### TASK BRIEF
Would you print out all of the data exactly and keep the pictures out of it?

### DATA FOR THIS EXERCISE
━━━━━━━━━━━━━━━━━━━━━━━━━━━━━━

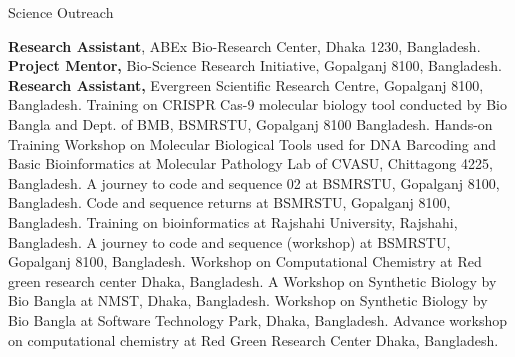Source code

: \begin{rubric}{Science Outreach}

\entry*[Jan 2021-] \textbf{Research Assistant}, ABEx Bio-Research Center, Dhaka 1230, Bangladesh.
\entry*[Mar 2020 -] \textbf{Project Mentor,}  Bio-Science Research Initiative, Gopalganj 8100, Bangladesh.
\entry*[Jan 2018 -] \textbf{Research Assistant,}  Evergreen Scientific Research Centre, Gopalganj 8100, Bangladesh.
\entry*[Mar 29, 2020] \textbf{}Training on CRISPR Cas-9 molecular biology tool conducted by Bio Bangla and Dept. of BMB, BSMRSTU, Gopalganj 8100 Bangladesh.
\entry*[Mar 08, 2019] \textbf{}Hands-on Training Workshop on Molecular Biological Tools used for DNA Barcoding and Basic Bioinformatics at Molecular Pathology Lab of CVASU, Chittagong 4225, Bangladesh.
\entry*[Apr 22, 2018] \textbf{}A journey to code and sequence 02 at BSMRSTU, Gopalganj 8100, Bangladesh.
\entry*[Apr 06, 2018] \textbf{}Code and sequence returns at BSMRSTU, Gopalganj 8100, Bangladesh.
\entry*[Feb 10, 2018] \textbf{}Training on bioinformatics at Rajshahi University, Rajshahi, Bangladesh.
\entry*[Jan 02, 2018] \textbf{}A journey to code and sequence (workshop) at BSMRSTU, Gopalganj 8100, Bangladesh.
\entry*[Oct 29, 2017] \textbf{}Workshop on Computational Chemistry at Red green research center Dhaka, Bangladesh.
\entry*[Sep 11, 2017] \textbf{}A Workshop on Synthetic Biology by Bio Bangla at NMST, Dhaka, Bangladesh.
\entry*[Aug 06, 2017] \textbf{}Workshop on Synthetic Biology by Bio Bangla at Software Technology Park, Dhaka, Bangladesh.
\entry*[Apr 11, 2017] \textbf{}Advance workshop on computational chemistry at Red Green Research Center Dhaka, Bangladesh.

\end{rubric}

━━━━━━━━━━━━━━━━━━━━━━━━━━━━━━

### SOLVED PROBLEM
Source code

: \begin{rubric}{Science Outreach}

\entry*[Jan 2021-] \textbf{Research Assistant}, ABEx Bio-Research Center, Dhaka 1230, Bangladesh.
\entry*[Mar 2020 -] \textbf{Project Mentor,}  Bio-Science Research Initiative, Gopalganj 8100, Bangladesh.
\entry*[Jan 2018 -] \textbf{Research Assistant,}  Evergreen Scientific Research Centre, Gopalganj 8100, Bangladesh.
\entry*[Mar 29, 2020] \textbf{}Training on CRISPR Cas-9 molecular biology tool conducted by Bio Bangla and Dept. of BMB, BSMRSTU, Gopalganj 8100 Bangladesh.
\entry*[Mar 08, 2019] \textbf{}Hands-on Training Workshop on Molecular Biological Tools used for DNA Barcoding and Basic Bioinformatics at Molecular Pathology Lab of CVASU, Chittagong 4225, Bangladesh.
\entry*[Apr 22, 2018] \textbf{}A journey to code and sequence 02 at BSMRSTU, Gopalganj 8100, Bangladesh.
\entry*[Apr 06, 2018] \textbf{}Code and sequence returns at BSMRSTU, Gopalganj 8100, Bangladesh.
\entry*[Feb 10, 2018] \textbf{}Training on bioinformatics at Rajshahi University, Rajshahi, Bangladesh.
\entry*[Jan 02, 2018] \textbf{}A journey to code and sequence (workshop) at BSMRSTU, Gopalganj 8100, Bangladesh.
\entry*[Oct 29, 2017] \textbf{}Workshop on Computational Chemistry at Red green research center Dhaka, Bangladesh.
\entry*[Sep 11, 2017] \textbf{}A Workshop on Synthetic Biology by Bio Bangla at NMST, Dhaka, Bangladesh.
\entry*[Aug 06, 2017] \textbf{}Workshop on Synthetic Biology by Bio Bangla at Software Technology Park, Dhaka, Bangladesh.
\entry*[Apr 11, 2017] \textbf{}Advance workshop on computational chemistry at Red Green Research Center Dhaka, Bangladesh.

\end{rubric}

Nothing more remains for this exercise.